L’Italia ha qualche speranza sugli e-fuel?

Gli stati dell'Ue hanno approvato il regolamento sulle auto a zero emissioni: festeggia la Germania, che ottiene la deroga per gli e-fuel; incassa il colpo l'Italia, che non si vede riconosciuti i biocarburanti. Il nostro paese ha la capacità per sviluppare combustibili sintetici?

 

I Paesi membri dell’Unione europea hanno approvato oggi in via definitiva il regolamento sulle automobili a zero emissioni, che vieta la vendita di nuove vetture con motore a combustione interna dal 2035 ad eccezione di quelle alimentate esclusivamente con e-fuel, dei combustibili sintetici carbon-neutral.

L’intero settore dei trasporti è responsabile di circa un quarto delle emissioni totali di gas serra dell’Unione europea, che a sua volta vale – nel complesso – meno del 9 per cento delle emissioni globali.

CHI VINCE E CHI PERDE

Dal voto esce vittoriosa la Germania, che ha chiesto e ottenuto dalla Commissione una deroga per gli e-fuel; l’Italia, invece – che si è astenuta dal voto, assieme alla Bulgaria e alla Romania -, non è riuscita a far rientrare i biocarburanti nella categoria dei combustibili “neutri” dal punto di vista delle emissioni.

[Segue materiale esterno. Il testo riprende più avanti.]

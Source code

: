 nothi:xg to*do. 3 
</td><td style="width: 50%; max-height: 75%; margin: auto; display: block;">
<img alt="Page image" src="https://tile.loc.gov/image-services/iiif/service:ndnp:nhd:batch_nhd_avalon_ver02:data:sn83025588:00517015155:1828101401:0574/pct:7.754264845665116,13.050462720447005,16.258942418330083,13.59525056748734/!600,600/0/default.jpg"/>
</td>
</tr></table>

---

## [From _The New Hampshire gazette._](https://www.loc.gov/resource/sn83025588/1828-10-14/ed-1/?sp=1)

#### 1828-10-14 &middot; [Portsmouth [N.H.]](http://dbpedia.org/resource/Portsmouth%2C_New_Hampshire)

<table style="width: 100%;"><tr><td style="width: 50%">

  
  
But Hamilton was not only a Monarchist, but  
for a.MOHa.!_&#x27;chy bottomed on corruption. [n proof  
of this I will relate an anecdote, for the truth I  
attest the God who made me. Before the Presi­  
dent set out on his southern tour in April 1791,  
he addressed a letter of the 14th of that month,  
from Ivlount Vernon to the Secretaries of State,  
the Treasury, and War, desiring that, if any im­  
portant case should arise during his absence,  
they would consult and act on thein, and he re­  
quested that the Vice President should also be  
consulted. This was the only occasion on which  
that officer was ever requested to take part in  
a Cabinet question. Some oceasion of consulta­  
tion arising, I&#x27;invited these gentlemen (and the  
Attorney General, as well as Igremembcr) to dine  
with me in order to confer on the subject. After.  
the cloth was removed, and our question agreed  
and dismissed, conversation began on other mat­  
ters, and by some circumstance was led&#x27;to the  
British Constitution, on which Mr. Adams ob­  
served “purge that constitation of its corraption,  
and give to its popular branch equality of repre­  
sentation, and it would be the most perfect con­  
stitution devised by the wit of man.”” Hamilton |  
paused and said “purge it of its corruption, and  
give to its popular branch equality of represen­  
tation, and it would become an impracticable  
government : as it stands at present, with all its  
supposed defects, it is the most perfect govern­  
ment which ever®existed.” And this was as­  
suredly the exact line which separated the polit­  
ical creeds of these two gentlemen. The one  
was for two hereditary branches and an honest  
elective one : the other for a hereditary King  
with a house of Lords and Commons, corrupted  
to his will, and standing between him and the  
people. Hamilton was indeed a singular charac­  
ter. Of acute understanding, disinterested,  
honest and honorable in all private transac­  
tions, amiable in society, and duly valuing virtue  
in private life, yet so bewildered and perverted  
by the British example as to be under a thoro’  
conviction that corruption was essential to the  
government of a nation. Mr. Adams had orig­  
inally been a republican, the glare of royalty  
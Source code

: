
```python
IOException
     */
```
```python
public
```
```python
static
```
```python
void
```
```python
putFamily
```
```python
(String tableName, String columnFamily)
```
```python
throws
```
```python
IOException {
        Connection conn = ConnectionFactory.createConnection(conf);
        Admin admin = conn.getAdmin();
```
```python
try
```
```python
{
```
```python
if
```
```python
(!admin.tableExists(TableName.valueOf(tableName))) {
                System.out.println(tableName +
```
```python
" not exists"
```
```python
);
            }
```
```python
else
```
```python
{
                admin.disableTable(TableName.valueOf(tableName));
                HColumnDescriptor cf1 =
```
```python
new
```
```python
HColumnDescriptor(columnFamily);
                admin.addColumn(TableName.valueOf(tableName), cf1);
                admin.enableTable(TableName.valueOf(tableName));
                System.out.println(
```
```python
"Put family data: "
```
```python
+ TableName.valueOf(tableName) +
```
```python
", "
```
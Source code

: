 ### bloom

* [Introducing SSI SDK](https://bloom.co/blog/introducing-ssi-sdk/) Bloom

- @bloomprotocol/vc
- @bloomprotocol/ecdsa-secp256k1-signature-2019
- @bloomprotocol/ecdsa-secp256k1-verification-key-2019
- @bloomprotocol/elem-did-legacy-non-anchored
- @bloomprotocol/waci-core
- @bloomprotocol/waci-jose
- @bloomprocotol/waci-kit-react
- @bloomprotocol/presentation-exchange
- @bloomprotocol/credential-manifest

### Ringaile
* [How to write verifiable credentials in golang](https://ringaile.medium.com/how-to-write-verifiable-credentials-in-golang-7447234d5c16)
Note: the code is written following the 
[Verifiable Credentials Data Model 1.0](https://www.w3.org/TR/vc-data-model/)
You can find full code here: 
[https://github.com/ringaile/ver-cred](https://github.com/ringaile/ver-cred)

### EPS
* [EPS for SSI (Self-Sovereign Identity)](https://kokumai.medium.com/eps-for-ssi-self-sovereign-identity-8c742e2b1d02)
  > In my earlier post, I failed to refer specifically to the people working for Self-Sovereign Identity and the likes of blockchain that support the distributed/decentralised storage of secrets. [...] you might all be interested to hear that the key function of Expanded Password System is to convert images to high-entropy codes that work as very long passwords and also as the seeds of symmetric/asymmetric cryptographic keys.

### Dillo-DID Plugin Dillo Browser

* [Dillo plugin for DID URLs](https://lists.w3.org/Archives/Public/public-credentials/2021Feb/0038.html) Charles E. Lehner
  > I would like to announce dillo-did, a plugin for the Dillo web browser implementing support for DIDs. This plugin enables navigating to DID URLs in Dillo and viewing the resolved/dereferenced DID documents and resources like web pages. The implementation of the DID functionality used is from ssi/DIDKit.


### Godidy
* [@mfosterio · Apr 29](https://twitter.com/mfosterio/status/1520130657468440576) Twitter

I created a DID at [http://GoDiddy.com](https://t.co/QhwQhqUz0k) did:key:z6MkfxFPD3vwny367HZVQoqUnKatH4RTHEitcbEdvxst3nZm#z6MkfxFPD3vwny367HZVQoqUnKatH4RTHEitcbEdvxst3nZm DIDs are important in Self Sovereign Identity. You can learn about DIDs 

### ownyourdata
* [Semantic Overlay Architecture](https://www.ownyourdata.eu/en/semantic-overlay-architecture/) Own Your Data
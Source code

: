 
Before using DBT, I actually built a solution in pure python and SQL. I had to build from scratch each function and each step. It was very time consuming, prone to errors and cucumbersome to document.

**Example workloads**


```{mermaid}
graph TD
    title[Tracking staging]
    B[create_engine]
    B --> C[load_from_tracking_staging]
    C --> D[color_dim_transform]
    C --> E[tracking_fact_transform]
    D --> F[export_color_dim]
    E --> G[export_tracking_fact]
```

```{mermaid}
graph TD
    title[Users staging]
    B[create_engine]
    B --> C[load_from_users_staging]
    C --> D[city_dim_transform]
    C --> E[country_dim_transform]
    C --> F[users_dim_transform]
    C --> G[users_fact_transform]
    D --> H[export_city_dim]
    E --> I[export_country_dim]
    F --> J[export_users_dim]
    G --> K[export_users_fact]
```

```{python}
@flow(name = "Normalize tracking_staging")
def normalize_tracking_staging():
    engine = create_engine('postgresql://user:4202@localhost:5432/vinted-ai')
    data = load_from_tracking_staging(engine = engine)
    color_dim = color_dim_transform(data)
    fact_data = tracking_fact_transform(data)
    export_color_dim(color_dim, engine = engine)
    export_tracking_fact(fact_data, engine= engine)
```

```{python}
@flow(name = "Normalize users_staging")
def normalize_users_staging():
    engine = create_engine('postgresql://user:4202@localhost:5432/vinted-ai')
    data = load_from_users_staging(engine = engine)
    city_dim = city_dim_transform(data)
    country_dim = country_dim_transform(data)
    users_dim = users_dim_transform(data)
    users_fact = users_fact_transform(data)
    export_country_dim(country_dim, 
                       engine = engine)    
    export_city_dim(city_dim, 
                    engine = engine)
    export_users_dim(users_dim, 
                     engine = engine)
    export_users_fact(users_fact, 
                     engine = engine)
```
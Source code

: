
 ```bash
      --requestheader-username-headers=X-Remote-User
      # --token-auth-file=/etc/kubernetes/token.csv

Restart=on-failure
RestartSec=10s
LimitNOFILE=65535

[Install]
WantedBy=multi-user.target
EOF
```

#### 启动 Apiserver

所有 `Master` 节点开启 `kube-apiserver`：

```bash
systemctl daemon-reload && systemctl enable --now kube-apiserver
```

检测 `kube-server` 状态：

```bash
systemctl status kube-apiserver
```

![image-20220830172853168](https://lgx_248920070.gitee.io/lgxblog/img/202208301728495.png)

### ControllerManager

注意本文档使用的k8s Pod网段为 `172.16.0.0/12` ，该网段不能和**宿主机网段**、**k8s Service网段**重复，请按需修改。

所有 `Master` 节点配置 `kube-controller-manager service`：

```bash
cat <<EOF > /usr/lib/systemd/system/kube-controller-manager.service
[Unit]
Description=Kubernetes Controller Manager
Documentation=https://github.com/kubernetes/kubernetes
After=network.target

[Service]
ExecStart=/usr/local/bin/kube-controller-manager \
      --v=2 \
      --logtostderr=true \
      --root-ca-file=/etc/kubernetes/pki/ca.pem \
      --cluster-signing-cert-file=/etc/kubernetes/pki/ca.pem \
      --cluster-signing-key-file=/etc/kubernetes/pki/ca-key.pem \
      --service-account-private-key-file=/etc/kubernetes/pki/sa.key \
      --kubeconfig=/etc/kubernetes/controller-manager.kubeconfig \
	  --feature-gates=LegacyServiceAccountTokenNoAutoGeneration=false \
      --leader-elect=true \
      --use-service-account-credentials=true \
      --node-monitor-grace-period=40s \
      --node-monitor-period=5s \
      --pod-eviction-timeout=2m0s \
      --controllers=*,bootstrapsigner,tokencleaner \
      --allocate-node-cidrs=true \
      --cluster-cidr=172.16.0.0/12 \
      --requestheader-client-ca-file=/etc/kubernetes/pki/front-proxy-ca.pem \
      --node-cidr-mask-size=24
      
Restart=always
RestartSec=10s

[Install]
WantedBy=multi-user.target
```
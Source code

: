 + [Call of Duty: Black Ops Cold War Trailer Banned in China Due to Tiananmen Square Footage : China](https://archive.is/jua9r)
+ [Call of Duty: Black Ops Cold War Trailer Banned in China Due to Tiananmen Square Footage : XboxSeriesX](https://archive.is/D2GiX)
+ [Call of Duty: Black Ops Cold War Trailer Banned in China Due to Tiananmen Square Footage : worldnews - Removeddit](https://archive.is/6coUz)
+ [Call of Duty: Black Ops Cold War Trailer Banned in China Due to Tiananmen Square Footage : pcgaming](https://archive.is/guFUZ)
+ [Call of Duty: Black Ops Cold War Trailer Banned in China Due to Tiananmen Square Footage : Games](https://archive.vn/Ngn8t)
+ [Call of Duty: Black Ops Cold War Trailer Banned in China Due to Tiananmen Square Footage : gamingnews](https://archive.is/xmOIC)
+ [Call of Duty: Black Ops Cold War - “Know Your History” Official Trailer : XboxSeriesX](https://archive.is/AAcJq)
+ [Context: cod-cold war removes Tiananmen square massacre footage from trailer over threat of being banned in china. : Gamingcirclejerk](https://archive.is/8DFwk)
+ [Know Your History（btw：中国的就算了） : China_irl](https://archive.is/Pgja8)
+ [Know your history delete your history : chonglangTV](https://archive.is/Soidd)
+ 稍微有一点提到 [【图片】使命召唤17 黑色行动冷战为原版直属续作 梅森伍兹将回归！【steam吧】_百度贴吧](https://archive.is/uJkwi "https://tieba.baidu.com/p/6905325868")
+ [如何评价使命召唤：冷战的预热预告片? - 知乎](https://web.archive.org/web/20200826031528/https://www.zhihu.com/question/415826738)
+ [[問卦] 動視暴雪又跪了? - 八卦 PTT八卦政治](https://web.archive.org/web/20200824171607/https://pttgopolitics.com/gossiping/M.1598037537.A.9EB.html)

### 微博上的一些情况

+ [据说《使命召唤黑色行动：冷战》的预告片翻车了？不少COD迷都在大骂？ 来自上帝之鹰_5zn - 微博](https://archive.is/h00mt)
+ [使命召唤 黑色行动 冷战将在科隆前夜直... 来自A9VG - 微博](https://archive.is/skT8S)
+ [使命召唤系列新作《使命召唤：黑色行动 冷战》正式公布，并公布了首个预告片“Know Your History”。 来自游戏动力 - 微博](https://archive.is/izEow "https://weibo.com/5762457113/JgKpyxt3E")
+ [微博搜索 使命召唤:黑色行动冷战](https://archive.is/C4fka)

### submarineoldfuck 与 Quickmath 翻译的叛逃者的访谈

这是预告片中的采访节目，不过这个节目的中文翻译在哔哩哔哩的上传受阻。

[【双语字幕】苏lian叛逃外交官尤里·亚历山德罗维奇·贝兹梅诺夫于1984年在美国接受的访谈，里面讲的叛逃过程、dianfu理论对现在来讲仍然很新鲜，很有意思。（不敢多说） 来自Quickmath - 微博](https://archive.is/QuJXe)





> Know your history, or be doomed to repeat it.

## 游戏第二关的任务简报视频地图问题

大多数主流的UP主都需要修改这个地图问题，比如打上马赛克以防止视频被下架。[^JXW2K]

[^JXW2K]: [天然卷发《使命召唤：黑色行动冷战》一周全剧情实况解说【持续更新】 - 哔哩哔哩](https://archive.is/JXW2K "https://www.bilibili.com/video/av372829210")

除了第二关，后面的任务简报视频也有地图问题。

Il grafico riporta il voto contrario dell’Italia ma si tratta di un errore tecnico – l’Italia si è astenuta, in realtà -, come riconosciuto dalla presidenza svedese del Consiglio dell’Unione europea.

Esce sconfitta anche la Polonia, che ha votato contro la risoluzione: l’ha definita irrealistica, sostenendo che farà aumentare i prezzi delle automobili (i veicoli elettrici sono mediamente più costosi di quelli con motore endotermico).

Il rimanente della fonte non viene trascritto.